Como lo dijo Fernando Birri -a quien magistralmente parafraseó Galeano-, la utopía está en el horizonte y, aunque se aleje a cada paso que damos, nos hace caminar… nos hace avanzar. Ya es hora de que los mexicanos aprendamos a construir nuestra utopía, algo que nos ha costado trabajo, quizá porque nunca lo hemos intentado […]
Como lo dijo Fernando Birri -a quien magistralmente parafraseó Galeano-, la utopía está en el horizonte y, aunque se aleje a cada paso que damos, nos hace caminar… nos hace avanzar.
Ya es hora de que los mexicanos aprendamos a construir nuestra utopía, algo que nos ha costado trabajo, quizá porque nunca lo hemos intentado como debe ser. México, a lo largo de su historia como nación independiente, ha caminado de espaldas y a ciegas, hacia el futuro. Esto nos dice, al menos, dos verdades: vivimos de cara al pasado, pero con los ojos cerrados.
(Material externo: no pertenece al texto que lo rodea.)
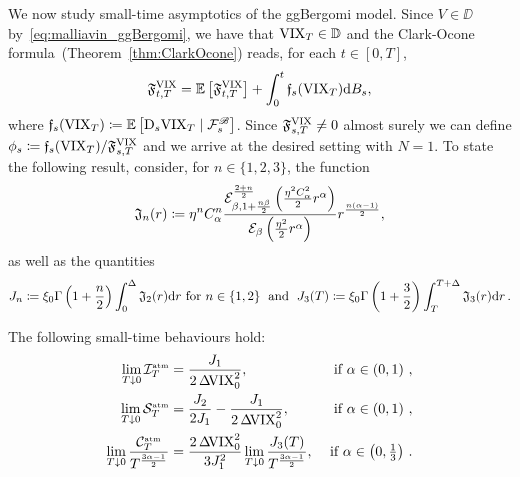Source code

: We now study small-time asymptotics of the ggBergomi model. Since $V\in\DD$ by~\eqref{eq:malliavin_ggBergomi}, we have that $\mathrm{VIX}_T \in \mathbb{D}$ and the Clark-Ocone formula~(Theorem~\ref{thm:ClarkOcone}) %
reads, for each $t \in [0, T]$,
$$
\mathfrak{F}_{t,T}^{\mathrm{VIX}}=\mathbb{E}\left[\mathfrak{F}_{t,T}^{\mathrm{VIX}}\right] + \int_0^t \mathfrak{f}_{s}(\mathrm{VIX}_T) \mathrm{d} B_s,
$$
where $\mathfrak{f}_{s}(\mathrm{VIX}_T)\coloneqq \mathbb{E}\left[\mathrm{D}_s \mathrm{VIX}_T \mid \mathcal{F}^{\mathscr{B}}_s\right]$. Since $\mathfrak{F}_{s,T}^{\mathrm{VIX}} \neq 0$ almost surely we can define $\phi_s\coloneqq\mathfrak{f}_{s}(\mathrm{VIX}_T) / \mathfrak{F}_{s,T}^{\mathrm{VIX}}$ and we arrive at the desired setting with $N=1$. To state the following result, consider, 
for $n\in\{1,2,3\}$, the function
$$
\mathfrak{J}_{n}(r) \coloneqq \eta^n C_{\alpha}^n\frac{\mathcal{E}_{\beta,1+\frac{n\beta}{2}}^{\frac{2+n}{2}} \left(\frac{\eta^2 C_{\alpha}^2}{2}r^{\alpha}\right)}{\mathcal{E}_{\beta}\left(\frac{\eta^2}{2}r^{\alpha}\right)} r^{\frac{n(\alpha-1)}2},
$$
as well as the quantities
$$
J_n \coloneqq  \xi_0 \Gamma\left(1 + \frac{n}{2}\right) \int_0^\Delta \mathfrak{J}_{2}(r) \mathrm{d} r \textup{ for } n\in\{1,2\}\; \textup{ and } \;
J_3(T) \coloneqq \xi_0 \Gamma\left(1 + \frac{3}{2}\right) \int_T^{T+\Delta} \mathfrak{J}_{3}(r) \mathrm{d} r\,.
$$
\begin{proposition}\label{prop:ggBergomi_VIX_asym}
The following small-time behaviours hold:
\begin{equation}
\begin{aligned}
\lim _{T \downarrow 0} \mathcal{I}^{\textup{\tiny atm}}_T & =\frac{J_1}{2 \operatorname{\Delta\hspace{-0.6mm}\mathrm{VIX}}_0^2}, & \textup{ if } \alpha \in\left(0, 1\right)\,, \\
\lim _{T \downarrow 0} \mathcal{S}^{\textup{\tiny atm}}_T & =
\frac{J_2}{2J_1} - \frac{J_1}{2\operatorname{\Delta\hspace{-0.6mm}\mathrm{VIX}}_0^2}, & \textup{ if } \alpha \in\left(0, 1\right)\,, \\
\lim _{T \downarrow 0} \frac{\mathcal{C}^{\textup{\tiny atm}}_T}{T^{\frac{3\alpha-1}{2}}} &= \frac{2 \operatorname{\Delta\hspace{-0.6mm}\mathrm{VIX}}_0^2}{3J_1^2} \lim _{T \downarrow 0} \frac{J_3(T)}{T^{\frac{3\alpha-1}{2}}}, & \textup{ if } \textstyle\alpha \in\left(0, \frac{1}{3}\right)\,.
\end{aligned}
\end{equation}
\end{proposition}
Hemos tenido grandes oportunidades para reconciliarnos con nosotros mismos y edificar nuestra utopía. Al finalizar el movimiento de independencia, se tuvo la ocasión perfecta para dar a luz un proyecto de país que se vio desperdiciada por el encono existente entre la mayor parte de la sociedad y la élite española, y -por otro lado- la falta de pericia para dirigir los derroteros de un gobierno incipiente que no supo debatir los proyectos políticos que se hicieron patentes en aquellos días.
La república juarista representó otra coyuntura para limar asperezas; sin embargo, nuevamente, se derrochó el momento porque los ideales liberales no terminaron de cuajar en la cruda realidad mexicana, que parecía no estar lista para tanta perla que se le ofrecía y terminó zozobrando al transformarse en aquello que tanto criticó.
El Porfiriato -sí, aunque no lo crean- fue un hálito de esperanza ante el desencanto juarista, que -poco a poco- se transformó en una atmósfera asfixiante de autoritarismo blando, pero realista y congruente con el viento de aquellos tiempos.
Acto seguido, la Revolución comenzó con el sueño maderista que se convirtió en pesadilla galopante, que se esfumó con el constitucionalismo conservador, pero condescendiente que -nuevamente- desembocó en un autoritarismo clientelar que parecía perpetuo y nada revolucionario.
A continuación, el convulsionado final de siglo dejó más dudas que certezas, las cuales quisieron verse reflejadas en la vacuidad y el eco de promesas de cambio de la oposición que se volvió gobierno y se enfermó de poder, llevándonos a naufragar en una tormenta de sangre y violencia, tras la cual el status quo salió herido, pero rampante.
Y, finalmente, este uno de julio, el tiempo nos puso una nueva cita con nosotros mismos. Si nos jactamos de mirar al pasado para avanzar al futuro, hagámoslo críticamente. Hemos sido un pueblo acostumbrado a hacer veranos de una sola golondrina, olvidándonos de que la vida también tiene tempestades, épocas heladas y sequías. En pocas palabras: no hemos ganado nada.
Mientras se sigan tomando decisiones con el estómago, mientras se critique desde la ignorancia, mientras puedan manipularnos al alcance de un botón, mientras la impericia nos haga sabios en suposiciones y mitos, mientras nuestras pasiones nos impidan ver la realidad, mientras sigamos siendo un museo de recuerdos patéticos, mientras nuestra anorexia mental nos impida ver nuestra verdadera imagen en el espejo, mientras no corramos el velo de nuestros ojos y demos la vuelta para caminar de frente, no podremos construir nuestra utopía.
Aprendamos a hacerlo, es ahora o nunca. Seamos ese pasado del futuro que soñamos y que anhelamos construir.